Sabiendo de su actitud, Jesucristo se hizo invitar a su casa frente a la multitud. Como era de baja estatura se había subido a un árbol para verlo y Jesús levantó los ojos y le dijo: “ ‘Zaqueo, baja rápido, porque hoy tengo que quedarme en tu casa’. Zaqueo bajó rápidamente y lo recibió con alegría. Todos entonces se pusieron a criticar y a decir: ‘Se fue a alojar en casa de un pecador’. Pero
Zaqueo dijo resueltamente al Señor: ‘Señor, voy a dar la mitad de mis bienes a los pobres, y a quien he exigido algo injustamente le devolveré cuatro veces más’. Jesús respondió: ‘Hoy ha llegado la
salvación a esta casa, porque también éste es hijo de Abraham. El Hijo del Hombre vino a buscar y a salvar lo que estaba perdido’” (Lucas 19; 5-10).

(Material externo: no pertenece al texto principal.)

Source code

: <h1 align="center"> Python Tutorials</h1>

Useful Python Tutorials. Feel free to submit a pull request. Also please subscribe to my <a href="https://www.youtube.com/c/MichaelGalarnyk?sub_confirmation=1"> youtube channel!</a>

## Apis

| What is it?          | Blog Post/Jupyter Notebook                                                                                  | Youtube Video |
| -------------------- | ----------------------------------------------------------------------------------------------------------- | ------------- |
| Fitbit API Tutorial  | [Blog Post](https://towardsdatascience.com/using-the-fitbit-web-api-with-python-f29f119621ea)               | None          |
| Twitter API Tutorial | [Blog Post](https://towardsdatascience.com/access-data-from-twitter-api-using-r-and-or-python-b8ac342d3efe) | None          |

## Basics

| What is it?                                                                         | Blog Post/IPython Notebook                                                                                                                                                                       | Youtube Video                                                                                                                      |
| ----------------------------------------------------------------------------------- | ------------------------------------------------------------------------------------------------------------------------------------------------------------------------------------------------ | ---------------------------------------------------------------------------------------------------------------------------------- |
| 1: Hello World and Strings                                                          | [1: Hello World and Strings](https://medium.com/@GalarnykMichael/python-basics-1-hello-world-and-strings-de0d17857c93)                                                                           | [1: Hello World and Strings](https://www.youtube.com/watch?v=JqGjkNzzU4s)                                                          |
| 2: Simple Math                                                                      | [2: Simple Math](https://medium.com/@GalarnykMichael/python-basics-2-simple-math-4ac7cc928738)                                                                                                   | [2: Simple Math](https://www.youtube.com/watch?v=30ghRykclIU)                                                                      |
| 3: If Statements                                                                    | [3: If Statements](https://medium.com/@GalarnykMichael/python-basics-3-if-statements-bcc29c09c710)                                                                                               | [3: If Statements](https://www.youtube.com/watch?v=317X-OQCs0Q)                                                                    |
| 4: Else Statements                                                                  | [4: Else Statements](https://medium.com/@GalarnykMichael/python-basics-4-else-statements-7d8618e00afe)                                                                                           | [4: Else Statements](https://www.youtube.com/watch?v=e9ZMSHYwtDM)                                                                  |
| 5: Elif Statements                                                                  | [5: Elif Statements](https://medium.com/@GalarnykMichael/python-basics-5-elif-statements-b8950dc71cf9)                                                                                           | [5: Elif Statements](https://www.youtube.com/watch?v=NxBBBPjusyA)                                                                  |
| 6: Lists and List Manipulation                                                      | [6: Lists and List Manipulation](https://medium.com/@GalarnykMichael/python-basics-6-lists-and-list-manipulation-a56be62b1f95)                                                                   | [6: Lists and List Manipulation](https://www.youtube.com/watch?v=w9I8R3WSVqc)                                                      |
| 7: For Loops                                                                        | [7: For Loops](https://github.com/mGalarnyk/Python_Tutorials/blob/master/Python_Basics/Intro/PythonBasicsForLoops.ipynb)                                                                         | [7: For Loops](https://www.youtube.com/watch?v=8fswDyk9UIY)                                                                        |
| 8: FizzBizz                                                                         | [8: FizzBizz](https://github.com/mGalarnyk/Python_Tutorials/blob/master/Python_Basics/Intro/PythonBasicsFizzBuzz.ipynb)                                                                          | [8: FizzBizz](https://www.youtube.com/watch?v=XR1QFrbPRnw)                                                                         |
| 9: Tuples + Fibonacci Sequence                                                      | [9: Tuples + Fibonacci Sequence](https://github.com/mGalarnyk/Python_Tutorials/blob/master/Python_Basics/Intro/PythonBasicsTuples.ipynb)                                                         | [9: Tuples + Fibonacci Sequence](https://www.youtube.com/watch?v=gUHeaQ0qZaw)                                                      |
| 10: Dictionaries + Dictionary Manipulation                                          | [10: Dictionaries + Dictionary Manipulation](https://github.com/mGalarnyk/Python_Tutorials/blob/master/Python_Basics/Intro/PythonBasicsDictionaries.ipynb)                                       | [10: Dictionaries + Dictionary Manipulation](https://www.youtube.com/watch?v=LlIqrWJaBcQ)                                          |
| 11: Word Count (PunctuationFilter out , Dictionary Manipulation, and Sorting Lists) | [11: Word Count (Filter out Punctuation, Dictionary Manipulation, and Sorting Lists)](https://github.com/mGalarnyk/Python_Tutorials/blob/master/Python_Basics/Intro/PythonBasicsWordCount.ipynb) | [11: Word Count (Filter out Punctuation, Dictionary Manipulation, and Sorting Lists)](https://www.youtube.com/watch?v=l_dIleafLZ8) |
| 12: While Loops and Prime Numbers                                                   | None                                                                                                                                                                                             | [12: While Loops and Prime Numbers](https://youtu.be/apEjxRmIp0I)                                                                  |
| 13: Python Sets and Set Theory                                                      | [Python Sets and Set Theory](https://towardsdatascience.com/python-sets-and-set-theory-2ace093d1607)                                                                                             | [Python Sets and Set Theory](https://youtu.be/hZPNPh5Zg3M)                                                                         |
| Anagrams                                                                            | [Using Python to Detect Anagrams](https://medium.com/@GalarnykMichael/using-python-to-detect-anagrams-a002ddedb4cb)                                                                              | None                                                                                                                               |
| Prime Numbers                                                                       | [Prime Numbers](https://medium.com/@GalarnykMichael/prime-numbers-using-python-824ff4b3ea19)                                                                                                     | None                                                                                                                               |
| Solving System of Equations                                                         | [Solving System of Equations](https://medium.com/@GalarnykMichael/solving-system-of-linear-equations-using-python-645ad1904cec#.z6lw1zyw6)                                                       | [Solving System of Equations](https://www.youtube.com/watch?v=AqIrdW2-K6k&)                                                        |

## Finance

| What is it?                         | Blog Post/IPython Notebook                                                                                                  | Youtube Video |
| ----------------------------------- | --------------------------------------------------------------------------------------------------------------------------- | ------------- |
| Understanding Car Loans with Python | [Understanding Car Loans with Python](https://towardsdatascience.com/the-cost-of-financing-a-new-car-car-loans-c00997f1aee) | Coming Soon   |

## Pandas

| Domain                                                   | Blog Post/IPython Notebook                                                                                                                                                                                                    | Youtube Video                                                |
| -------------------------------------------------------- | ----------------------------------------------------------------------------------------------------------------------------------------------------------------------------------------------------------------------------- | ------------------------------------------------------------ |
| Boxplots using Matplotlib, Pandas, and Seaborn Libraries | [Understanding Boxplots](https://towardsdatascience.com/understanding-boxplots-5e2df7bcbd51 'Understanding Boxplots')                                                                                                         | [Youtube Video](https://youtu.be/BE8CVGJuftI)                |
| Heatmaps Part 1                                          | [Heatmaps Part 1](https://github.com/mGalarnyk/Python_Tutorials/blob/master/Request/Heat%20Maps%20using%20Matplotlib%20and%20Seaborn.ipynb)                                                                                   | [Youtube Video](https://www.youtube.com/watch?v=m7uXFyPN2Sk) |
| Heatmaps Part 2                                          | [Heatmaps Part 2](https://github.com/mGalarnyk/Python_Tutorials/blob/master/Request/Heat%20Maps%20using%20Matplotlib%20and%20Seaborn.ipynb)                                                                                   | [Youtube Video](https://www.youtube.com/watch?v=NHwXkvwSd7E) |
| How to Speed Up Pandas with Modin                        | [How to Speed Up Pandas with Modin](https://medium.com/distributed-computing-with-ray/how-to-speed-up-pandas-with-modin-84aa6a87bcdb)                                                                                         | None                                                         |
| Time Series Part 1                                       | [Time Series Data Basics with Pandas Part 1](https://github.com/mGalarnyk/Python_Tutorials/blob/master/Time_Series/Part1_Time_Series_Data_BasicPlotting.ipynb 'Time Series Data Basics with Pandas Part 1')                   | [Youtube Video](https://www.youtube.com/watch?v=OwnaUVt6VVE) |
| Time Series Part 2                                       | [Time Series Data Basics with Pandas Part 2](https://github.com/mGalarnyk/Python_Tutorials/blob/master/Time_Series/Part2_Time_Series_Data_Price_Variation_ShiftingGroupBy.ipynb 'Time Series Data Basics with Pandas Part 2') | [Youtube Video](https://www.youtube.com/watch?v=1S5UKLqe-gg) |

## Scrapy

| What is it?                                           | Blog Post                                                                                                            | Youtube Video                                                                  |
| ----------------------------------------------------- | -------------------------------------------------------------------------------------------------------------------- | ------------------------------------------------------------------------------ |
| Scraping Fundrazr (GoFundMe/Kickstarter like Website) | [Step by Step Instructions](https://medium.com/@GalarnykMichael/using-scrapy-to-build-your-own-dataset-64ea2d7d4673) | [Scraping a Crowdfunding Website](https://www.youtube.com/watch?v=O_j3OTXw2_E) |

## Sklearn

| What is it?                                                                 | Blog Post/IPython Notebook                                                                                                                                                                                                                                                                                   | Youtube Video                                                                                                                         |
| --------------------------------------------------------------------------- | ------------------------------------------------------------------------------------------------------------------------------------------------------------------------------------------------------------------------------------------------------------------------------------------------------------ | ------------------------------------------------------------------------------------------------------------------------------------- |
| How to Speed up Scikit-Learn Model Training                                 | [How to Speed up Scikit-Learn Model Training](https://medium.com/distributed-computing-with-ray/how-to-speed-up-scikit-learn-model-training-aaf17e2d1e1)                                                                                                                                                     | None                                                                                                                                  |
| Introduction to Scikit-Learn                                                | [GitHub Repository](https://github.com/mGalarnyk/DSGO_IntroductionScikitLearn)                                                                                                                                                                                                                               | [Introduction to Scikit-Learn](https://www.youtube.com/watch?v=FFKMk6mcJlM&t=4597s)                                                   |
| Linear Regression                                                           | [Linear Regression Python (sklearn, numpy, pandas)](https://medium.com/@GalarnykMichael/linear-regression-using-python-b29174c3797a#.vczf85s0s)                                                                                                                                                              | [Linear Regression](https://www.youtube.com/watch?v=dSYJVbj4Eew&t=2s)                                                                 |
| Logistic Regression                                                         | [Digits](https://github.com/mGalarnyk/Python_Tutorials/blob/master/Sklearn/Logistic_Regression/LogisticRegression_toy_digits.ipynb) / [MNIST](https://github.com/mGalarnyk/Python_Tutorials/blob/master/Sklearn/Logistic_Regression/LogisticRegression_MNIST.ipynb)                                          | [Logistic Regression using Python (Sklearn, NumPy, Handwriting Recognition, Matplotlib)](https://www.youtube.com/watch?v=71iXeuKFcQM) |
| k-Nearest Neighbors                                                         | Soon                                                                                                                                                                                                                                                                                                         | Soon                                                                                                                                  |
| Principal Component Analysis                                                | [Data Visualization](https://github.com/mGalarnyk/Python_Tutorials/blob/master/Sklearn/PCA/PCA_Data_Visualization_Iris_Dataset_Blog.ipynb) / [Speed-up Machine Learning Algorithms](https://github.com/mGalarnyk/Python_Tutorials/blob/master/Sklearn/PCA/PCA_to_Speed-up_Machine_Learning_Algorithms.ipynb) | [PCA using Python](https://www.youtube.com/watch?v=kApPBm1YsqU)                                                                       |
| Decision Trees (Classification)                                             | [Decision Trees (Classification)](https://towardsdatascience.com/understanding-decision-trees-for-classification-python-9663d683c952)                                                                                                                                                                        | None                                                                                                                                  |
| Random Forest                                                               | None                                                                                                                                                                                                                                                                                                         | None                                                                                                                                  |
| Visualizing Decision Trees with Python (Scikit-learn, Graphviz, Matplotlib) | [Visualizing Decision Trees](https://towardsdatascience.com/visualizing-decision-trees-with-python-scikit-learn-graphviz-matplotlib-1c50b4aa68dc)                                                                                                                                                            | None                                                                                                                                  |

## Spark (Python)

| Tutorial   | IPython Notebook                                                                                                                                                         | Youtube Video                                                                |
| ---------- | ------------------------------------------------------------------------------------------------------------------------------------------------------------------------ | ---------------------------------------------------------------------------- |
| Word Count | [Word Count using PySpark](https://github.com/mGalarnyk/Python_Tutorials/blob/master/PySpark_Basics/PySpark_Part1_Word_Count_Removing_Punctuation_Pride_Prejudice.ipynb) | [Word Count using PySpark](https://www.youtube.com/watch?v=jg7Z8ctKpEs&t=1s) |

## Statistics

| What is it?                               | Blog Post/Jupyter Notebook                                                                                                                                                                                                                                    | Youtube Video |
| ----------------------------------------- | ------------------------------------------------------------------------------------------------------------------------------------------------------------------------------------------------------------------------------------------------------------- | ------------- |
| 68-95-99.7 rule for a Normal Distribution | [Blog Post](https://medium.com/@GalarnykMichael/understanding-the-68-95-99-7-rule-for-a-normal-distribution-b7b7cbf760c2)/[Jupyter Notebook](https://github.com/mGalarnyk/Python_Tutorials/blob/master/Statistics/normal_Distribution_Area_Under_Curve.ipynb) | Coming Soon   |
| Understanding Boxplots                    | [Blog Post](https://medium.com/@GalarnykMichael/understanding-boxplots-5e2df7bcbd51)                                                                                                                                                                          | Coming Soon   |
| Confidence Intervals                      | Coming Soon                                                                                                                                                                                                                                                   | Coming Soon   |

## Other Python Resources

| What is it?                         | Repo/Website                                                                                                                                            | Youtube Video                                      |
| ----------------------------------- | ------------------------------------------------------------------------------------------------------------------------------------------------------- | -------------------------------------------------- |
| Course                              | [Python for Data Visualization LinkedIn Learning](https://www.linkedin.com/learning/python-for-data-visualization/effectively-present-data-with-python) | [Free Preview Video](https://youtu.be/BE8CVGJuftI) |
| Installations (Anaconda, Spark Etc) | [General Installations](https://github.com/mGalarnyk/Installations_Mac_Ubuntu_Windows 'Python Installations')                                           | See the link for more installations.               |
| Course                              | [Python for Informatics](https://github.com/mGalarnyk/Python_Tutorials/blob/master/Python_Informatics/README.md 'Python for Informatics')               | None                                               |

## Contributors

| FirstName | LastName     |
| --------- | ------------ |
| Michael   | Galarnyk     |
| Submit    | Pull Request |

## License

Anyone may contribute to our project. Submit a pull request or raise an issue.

Es decir, el mensaje cristiano es cristalino: Promueve el máximo de amor espiritual y material a todos los seres humanos y condena sin ambages el afán individual de riquezas y la construcción del mundo consiguiente. Es decir, uno en que exista una minoría de “triunfadores” extremadamente ricos y una mayoría de “perdedores” pobres sin los recursos suficientes para satisfacer sus necesidades esenciales.